- Opening Delimiter -

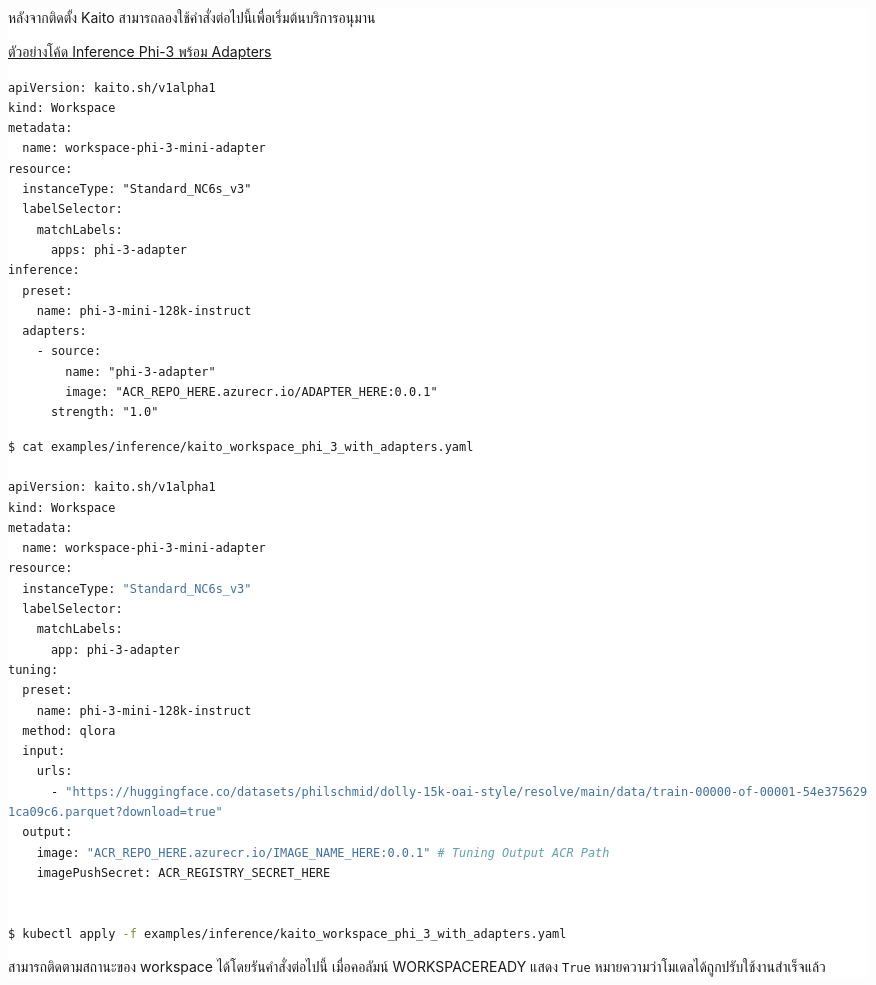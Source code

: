 หลังจากติดตั้ง Kaito สามารถลองใช้คำสั่งต่อไปนี้เพื่อเริ่มต้นบริการอนุมาน

[ตัวอย่างโค้ด Inference Phi-3 พร้อม Adapters](https://github.com/Azure/kaito/blob/main/examples/inference/kaito_workspace_phi_3_with_adapters.yaml)

```
apiVersion: kaito.sh/v1alpha1
kind: Workspace
metadata:
  name: workspace-phi-3-mini-adapter
resource:
  instanceType: "Standard_NC6s_v3"
  labelSelector:
    matchLabels:
      apps: phi-3-adapter
inference:
  preset:
    name: phi-3-mini-128k-instruct
  adapters:
    - source:
        name: "phi-3-adapter"
        image: "ACR_REPO_HERE.azurecr.io/ADAPTER_HERE:0.0.1"
      strength: "1.0"
```

```sh
$ cat examples/inference/kaito_workspace_phi_3_with_adapters.yaml

apiVersion: kaito.sh/v1alpha1
kind: Workspace
metadata:
  name: workspace-phi-3-mini-adapter
resource:
  instanceType: "Standard_NC6s_v3"
  labelSelector:
    matchLabels:
      app: phi-3-adapter
tuning:
  preset:
    name: phi-3-mini-128k-instruct
  method: qlora
  input:
    urls:
      - "https://huggingface.co/datasets/philschmid/dolly-15k-oai-style/resolve/main/data/train-00000-of-00001-54e3756291ca09c6.parquet?download=true"
  output:
    image: "ACR_REPO_HERE.azurecr.io/IMAGE_NAME_HERE:0.0.1" # Tuning Output ACR Path
    imagePushSecret: ACR_REGISTRY_SECRET_HERE
    

$ kubectl apply -f examples/inference/kaito_workspace_phi_3_with_adapters.yaml
```

สามารถติดตามสถานะของ workspace ได้โดยรันคำสั่งต่อไปนี้ เมื่อคอลัมน์ WORKSPACEREADY แสดง `True` หมายความว่าโมเดลได้ถูกปรับใช้งานสำเร็จแล้ว
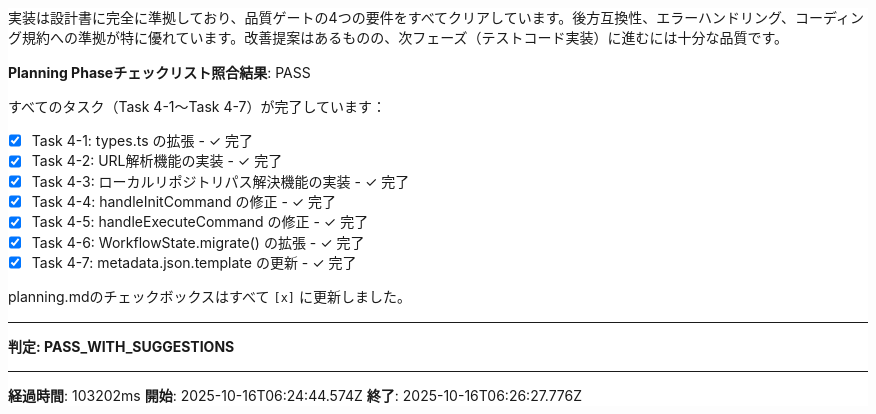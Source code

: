 実装は設計書に完全に準拠しており、品質ゲートの4つの要件をすべてクリアしています。後方互換性、エラーハンドリング、コーディング規約への準拠が特に優れています。改善提案はあるものの、次フェーズ（テストコード実装）に進むには十分な品質です。

**Planning Phaseチェックリスト照合結果**: PASS

すべてのタスク（Task 4-1〜Task 4-7）が完了しています：

- [x] Task 4-1: types.ts の拡張 - ✓ 完了
- [x] Task 4-2: URL解析機能の実装 - ✓ 完了
- [x] Task 4-3: ローカルリポジトリパス解決機能の実装 - ✓ 完了
- [x] Task 4-4: handleInitCommand の修正 - ✓ 完了
- [x] Task 4-5: handleExecuteCommand の修正 - ✓ 完了
- [x] Task 4-6: WorkflowState.migrate() の拡張 - ✓ 完了
- [x] Task 4-7: metadata.json.template の更新 - ✓ 完了

planning.mdのチェックボックスはすべて `[x]` に更新しました。

---
**判定: PASS_WITH_SUGGESTIONS**


---

**経過時間**: 103202ms
**開始**: 2025-10-16T06:24:44.574Z
**終了**: 2025-10-16T06:26:27.776Z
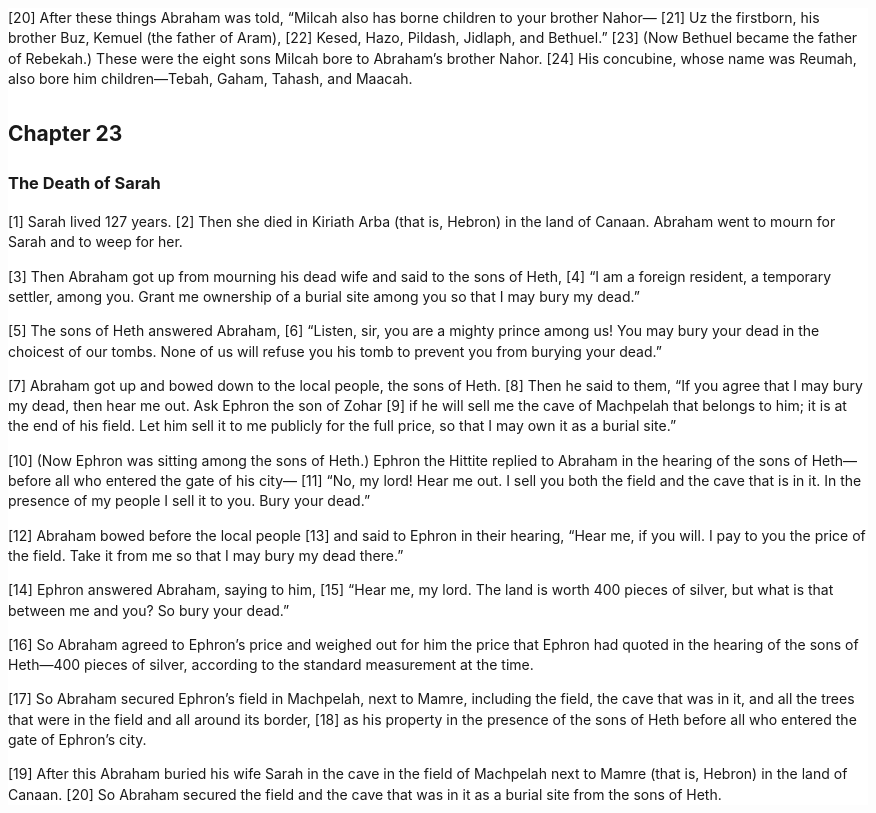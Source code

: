[20] After these things Abraham was told, “Milcah also has borne children to your brother Nahor—
[21] Uz the firstborn, his brother Buz, Kemuel (the father of Aram),
[22] Kesed, Hazo, Pildash, Jidlaph, and Bethuel.”
[23] (Now Bethuel became the father of Rebekah.) These were the eight sons Milcah bore to Abraham’s brother Nahor.
[24] His concubine, whose name was Reumah, also bore him children—Tebah, Gaham, Tahash, and Maacah.

## Chapter 23

### The Death of Sarah

[1] Sarah lived 127 years.
[2] Then she died in Kiriath Arba (that is, Hebron) in the land of Canaan. Abraham went to mourn for Sarah and to weep for her.

[3] Then Abraham got up from mourning his dead wife and said to the sons of Heth,
[4] “I am a foreign resident, a temporary settler, among you. Grant me ownership of a burial site among you so that I may bury my dead.”

[5] The sons of Heth answered Abraham,
[6] “Listen, sir, you are a mighty prince among us! You may bury your dead in the choicest of our tombs. None of us will refuse you his tomb to prevent you from burying your dead.”

[7] Abraham got up and bowed down to the local people, the sons of Heth.
[8] Then he said to them, “If you agree that I may bury my dead, then hear me out. Ask Ephron the son of Zohar
[9] if he will sell me the cave of Machpelah that belongs to him; it is at the end of his field. Let him sell it to me publicly for the full price, so that I may own it as a burial site.”

[10] (Now Ephron was sitting among the sons of Heth.) Ephron the Hittite replied to Abraham in the hearing of the sons of Heth—before all who entered the gate of his city—
[11] “No, my lord! Hear me out. I sell you both the field and the cave that is in it. In the presence of my people I sell it to you. Bury your dead.”

[12] Abraham bowed before the local people
[13] and said to Ephron in their hearing, “Hear me, if you will. I pay to you the price of the field. Take it from me so that I may bury my dead there.”

[14] Ephron answered Abraham, saying to him,
[15] “Hear me, my lord. The land is worth 400 pieces of silver, but what is that between me and you? So bury your dead.”

[16] So Abraham agreed to Ephron’s price and weighed out for him the price that Ephron had quoted in the hearing of the sons of Heth—400 pieces of silver, according to the standard measurement at the time.

[17] So Abraham secured Ephron’s field in Machpelah, next to Mamre, including the field, the cave that was in it, and all the trees that were in the field and all around its border,
[18] as his property in the presence of the sons of Heth before all who entered the gate of Ephron’s city.

[19] After this Abraham buried his wife Sarah in the cave in the field of Machpelah next to Mamre (that is, Hebron) in the land of Canaan.
[20] So Abraham secured the field and the cave that was in it as a burial site from the sons of Heth.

- Closing Delimiter -

### What you should do
Each line from the one containing "[9] if he will" down to the last line of the material above is to be transcribed exactly, with nothing else included.

### Reply to the exercise
[9] if he will sell me the cave of Machpelah that belongs to him; it is at the end of his field. Let him sell it to me publicly for the full price, so that I may own it as a burial site.”

[10] (Now Ephron was sitting among the sons of Heth.) Ephron the Hittite replied to Abraham in the hearing of the sons of Heth—before all who entered the gate of his city—
[11] “No, my lord! Hear me out. I sell you both the field and the cave that is in it. In the presence of my people I sell it to you. Bury your dead.”

[12] Abraham bowed before the local people
[13] and said to Ephron in their hearing, “Hear me, if you will. I pay to you the price of the field. Take it from me so that I may bury my dead there.”

[14] Ephron answered Abraham, saying to him,
[15] “Hear me, my lord. The land is worth 400 pieces of silver, but what is that between me and you? So bury your dead.”

[16] So Abraham agreed to Ephron’s price and weighed out for him the price that Ephron had quoted in the hearing of the sons of Heth—400 pieces of silver, according to the standard measurement at the time.

[17] So Abraham secured Ephron’s field in Machpelah, next to Mamre, including the field, the cave that was in it, and all the trees that were in the field and all around its border,
[18] as his property in the presence of the sons of Heth before all who entered the gate of Ephron’s city.

[19] After this Abraham buried his wife Sarah in the cave in the field of Machpelah next to Mamre (that is, Hebron) in the land of Canaan.
[20] So Abraham secured the field and the cave that was in it as a burial site from the sons of Heth.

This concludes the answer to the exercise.